We believe that better coordination among progressive groups would result in more effective politicking, would engender a louder and more coherent media voice, and would increase the likelihood of electing progressive candidates to office.
(1) A non-partisan, neutral, "inter-denominational" progressive website shall be created to provide a single source of news and direction. The various progressive groups will contribute (mostly unedited) content to the website. Management and editing of the website will be a shared task, perhaps using the model of a board of directors supervising an executive manager. Coalition partners would not lose their separate identities. The availability of a shared website will encourage broad participation and prevent the power-grabbing and bruised egos that occur when private owners try to monopolize media control.
(2) To organize the shared website and to discuss additional areas for coordination, progressives shall convene a meeting (a progressive "summit meeting"). The main challenge of the summit meeting would be to organize such a website ("The Progressive Gateway"), perhaps utilizing existing websites such as WashBlog, horsesass.org, or Northwest Progressive Institute.
The third and fourth proposals are a bit more ambitious and long term.
(3) Progressives shall contact local media outlets (newspapers, radio, TV) and arrange regular or occasional columns/features of high quality material written and co-produced by coalition members. It may be easiest to start with small, local newspapers (like Bellevue Reporter) that are probably desperate for copy. The presence of opinionated, high quality material would attract readers and earn respect.

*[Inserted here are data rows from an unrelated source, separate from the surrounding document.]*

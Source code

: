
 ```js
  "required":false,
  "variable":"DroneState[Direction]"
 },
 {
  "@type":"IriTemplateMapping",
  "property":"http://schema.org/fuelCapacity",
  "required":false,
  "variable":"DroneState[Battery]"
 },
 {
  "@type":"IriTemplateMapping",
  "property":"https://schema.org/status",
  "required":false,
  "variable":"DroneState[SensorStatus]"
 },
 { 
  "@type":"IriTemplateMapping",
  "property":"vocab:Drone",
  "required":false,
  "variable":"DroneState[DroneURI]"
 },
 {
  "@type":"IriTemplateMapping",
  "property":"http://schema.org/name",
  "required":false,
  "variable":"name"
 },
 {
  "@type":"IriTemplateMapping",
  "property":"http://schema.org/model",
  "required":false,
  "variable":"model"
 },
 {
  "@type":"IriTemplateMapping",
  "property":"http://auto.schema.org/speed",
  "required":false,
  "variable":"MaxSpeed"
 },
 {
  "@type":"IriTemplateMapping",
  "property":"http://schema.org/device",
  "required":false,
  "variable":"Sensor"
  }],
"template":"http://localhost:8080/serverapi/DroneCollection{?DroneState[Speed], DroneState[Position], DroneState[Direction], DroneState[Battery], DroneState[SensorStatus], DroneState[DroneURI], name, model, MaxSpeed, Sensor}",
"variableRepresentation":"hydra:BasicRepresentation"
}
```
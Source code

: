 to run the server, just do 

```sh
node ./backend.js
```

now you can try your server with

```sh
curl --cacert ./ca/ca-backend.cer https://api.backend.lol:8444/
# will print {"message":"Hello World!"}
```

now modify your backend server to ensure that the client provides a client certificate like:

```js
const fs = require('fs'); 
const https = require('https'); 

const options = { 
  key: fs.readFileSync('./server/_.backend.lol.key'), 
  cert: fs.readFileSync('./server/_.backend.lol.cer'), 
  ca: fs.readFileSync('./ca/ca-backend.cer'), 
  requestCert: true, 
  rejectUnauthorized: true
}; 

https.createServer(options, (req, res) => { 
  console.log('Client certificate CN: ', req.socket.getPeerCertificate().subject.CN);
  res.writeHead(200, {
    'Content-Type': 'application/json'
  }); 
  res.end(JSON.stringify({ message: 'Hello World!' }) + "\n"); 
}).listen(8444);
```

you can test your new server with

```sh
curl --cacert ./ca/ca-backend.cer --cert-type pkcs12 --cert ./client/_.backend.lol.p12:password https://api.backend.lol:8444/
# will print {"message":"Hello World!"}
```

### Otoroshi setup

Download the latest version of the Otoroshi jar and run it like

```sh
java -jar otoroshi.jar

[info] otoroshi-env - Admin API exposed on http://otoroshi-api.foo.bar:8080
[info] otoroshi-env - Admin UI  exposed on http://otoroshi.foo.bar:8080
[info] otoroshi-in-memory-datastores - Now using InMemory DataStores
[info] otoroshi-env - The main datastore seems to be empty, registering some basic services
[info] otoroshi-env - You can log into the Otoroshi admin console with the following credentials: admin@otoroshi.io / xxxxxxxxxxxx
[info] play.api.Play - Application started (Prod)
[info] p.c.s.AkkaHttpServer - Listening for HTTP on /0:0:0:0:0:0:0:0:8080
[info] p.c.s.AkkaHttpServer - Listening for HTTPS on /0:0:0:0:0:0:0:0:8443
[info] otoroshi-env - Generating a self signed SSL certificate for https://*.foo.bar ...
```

The media outlets may require that our material appear alongside material submitted by conservatives. Eventually, progressives may want to start their own newspaper.

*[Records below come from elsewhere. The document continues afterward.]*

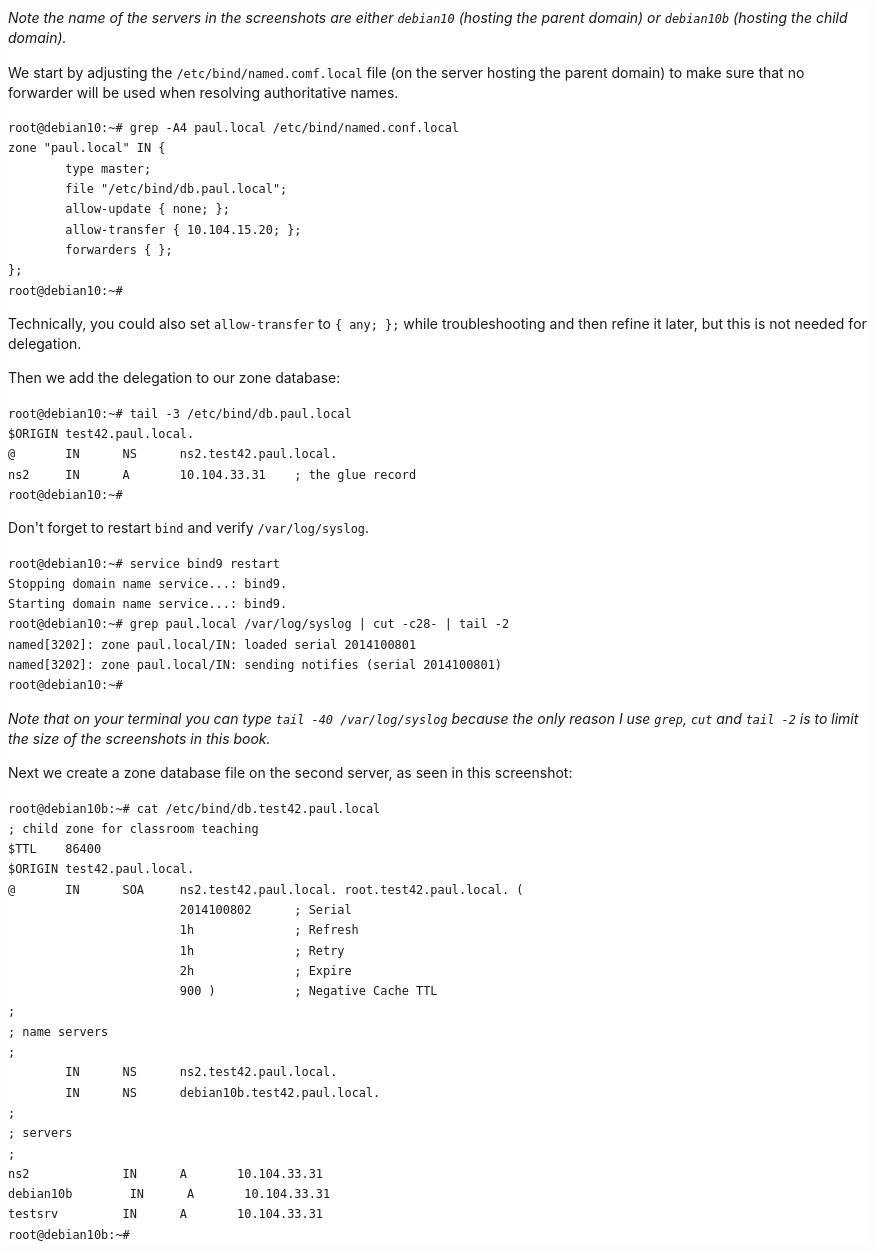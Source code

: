 *Note the name of the servers in the screenshots are either `debian10`
(hosting the parent domain) or `debian10b` (hosting the child domain).*

We start by adjusting the `/etc/bind/named.comf.local` file (on the
server hosting the parent domain) to make sure that no forwarder will be
used when resolving authoritative names.

    root@debian10:~# grep -A4 paul.local /etc/bind/named.conf.local
    zone "paul.local" IN {
            type master;
            file "/etc/bind/db.paul.local";
            allow-update { none; };
            allow-transfer { 10.104.15.20; };
            forwarders { };
    };
    root@debian10:~#

Technically, you could also set `allow-transfer` to `{ any; };` while
troubleshooting and then refine it later, but this is not needed for
delegation.

Then we add the delegation to our zone database:

    root@debian10:~# tail -3 /etc/bind/db.paul.local
    $ORIGIN test42.paul.local.
    @       IN      NS      ns2.test42.paul.local.
    ns2     IN      A       10.104.33.31    ; the glue record
    root@debian10:~#

Don\'t forget to restart `bind` and verify `/var/log/syslog`.

    root@debian10:~# service bind9 restart
    Stopping domain name service...: bind9.
    Starting domain name service...: bind9.
    root@debian10:~# grep paul.local /var/log/syslog | cut -c28- | tail -2
    named[3202]: zone paul.local/IN: loaded serial 2014100801
    named[3202]: zone paul.local/IN: sending notifies (serial 2014100801)
    root@debian10:~#

*Note that on your terminal you can type `tail -40 /var/log/syslog`
because the only reason I use `grep`, `cut` and `tail -2` is to limit
the size of the screenshots in this book.*

Next we create a zone database file on the second server, as seen in
this screenshot:

    root@debian10b:~# cat /etc/bind/db.test42.paul.local
    ; child zone for classroom teaching
    $TTL    86400
    $ORIGIN test42.paul.local.
    @       IN      SOA     ns2.test42.paul.local. root.test42.paul.local. (
                            2014100802      ; Serial
                            1h              ; Refresh
                            1h              ; Retry
                            2h              ; Expire
                            900 )           ; Negative Cache TTL
    ;
    ; name servers
    ;
            IN      NS      ns2.test42.paul.local.
            IN      NS      debian10b.test42.paul.local.
    ;
    ; servers
    ;
    ns2             IN      A       10.104.33.31
    debian10b        IN      A       10.104.33.31
    testsrv         IN      A       10.104.33.31
    root@debian10b:~#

(4) Coalition members shall agree to cooperate on each others' events and initiatives, by writing letters, making phone calls, appearing at meetings and rallies, etc.
If conservatives can coordinate, why can't progressives? National health insurance, Social Security, community radio stations, union coalitions, and multi-national corporations all effectively utilize shared ownership. Shared ownership can work. For a coalition of progressives, it makes sense.
Note: It may be difficult or impossible to get the national organizers of progressive groups (e..g, MoveOn, Sierra Club, and NARAL) to grant official support for this proposal. Such support is desirable but not necessary.